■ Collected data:
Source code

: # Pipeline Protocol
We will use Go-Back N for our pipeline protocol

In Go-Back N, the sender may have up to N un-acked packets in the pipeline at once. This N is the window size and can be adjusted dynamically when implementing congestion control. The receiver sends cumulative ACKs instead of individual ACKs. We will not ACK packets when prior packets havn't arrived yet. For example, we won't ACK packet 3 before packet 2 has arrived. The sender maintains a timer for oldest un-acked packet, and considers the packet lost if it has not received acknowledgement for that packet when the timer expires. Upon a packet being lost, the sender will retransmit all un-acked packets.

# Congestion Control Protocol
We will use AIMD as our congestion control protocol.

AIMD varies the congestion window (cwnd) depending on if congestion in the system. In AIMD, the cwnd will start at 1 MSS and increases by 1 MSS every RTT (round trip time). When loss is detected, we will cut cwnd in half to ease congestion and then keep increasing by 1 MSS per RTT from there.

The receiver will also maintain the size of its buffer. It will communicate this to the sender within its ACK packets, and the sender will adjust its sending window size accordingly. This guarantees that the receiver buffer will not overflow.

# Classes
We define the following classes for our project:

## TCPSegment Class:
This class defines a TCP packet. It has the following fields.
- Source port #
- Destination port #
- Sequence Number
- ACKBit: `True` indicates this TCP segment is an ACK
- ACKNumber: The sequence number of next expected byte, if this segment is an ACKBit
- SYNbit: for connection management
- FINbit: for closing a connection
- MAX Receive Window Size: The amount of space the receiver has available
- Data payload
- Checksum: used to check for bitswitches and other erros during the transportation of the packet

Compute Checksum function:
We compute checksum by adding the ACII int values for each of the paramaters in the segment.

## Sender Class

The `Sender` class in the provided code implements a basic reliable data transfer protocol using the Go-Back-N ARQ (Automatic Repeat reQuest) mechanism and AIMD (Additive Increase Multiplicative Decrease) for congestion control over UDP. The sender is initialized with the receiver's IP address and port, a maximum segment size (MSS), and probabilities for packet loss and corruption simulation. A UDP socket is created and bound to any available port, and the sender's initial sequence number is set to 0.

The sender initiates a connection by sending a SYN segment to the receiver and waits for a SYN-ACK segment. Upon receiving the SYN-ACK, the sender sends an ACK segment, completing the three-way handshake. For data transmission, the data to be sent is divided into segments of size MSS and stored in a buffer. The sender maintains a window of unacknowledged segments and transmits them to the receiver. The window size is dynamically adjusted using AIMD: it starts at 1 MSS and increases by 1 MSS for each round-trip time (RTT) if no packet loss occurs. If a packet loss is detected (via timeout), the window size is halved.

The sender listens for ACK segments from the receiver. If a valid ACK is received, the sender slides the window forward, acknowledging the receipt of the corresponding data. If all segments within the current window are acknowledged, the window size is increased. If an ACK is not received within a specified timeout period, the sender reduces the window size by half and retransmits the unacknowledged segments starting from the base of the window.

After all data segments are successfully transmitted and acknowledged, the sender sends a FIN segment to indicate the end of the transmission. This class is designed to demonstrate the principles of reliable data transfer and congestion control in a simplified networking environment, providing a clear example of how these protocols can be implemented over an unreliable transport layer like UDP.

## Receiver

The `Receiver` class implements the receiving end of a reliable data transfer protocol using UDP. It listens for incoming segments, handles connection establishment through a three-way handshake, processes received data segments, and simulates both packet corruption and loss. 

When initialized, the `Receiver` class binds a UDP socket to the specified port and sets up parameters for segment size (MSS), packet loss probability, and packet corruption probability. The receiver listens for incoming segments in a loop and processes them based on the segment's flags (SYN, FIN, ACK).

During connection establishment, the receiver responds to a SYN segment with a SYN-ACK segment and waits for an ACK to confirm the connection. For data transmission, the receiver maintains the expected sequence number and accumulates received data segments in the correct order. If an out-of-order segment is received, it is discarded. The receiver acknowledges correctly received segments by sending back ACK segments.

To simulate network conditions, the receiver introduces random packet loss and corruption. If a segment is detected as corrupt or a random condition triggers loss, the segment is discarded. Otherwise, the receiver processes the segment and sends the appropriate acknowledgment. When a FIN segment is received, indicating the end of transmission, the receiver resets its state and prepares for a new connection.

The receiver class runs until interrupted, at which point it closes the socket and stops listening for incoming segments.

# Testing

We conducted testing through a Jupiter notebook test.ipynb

■ What to do: Where does "ACKBit" appear in the records above? Copy each line that holds it.

■ Written solution:
- ACKBit: `True` indicates this TCP segment is an ACK
- ACKNumber: The sequence number of next expected byte, if this segment is an ACKBit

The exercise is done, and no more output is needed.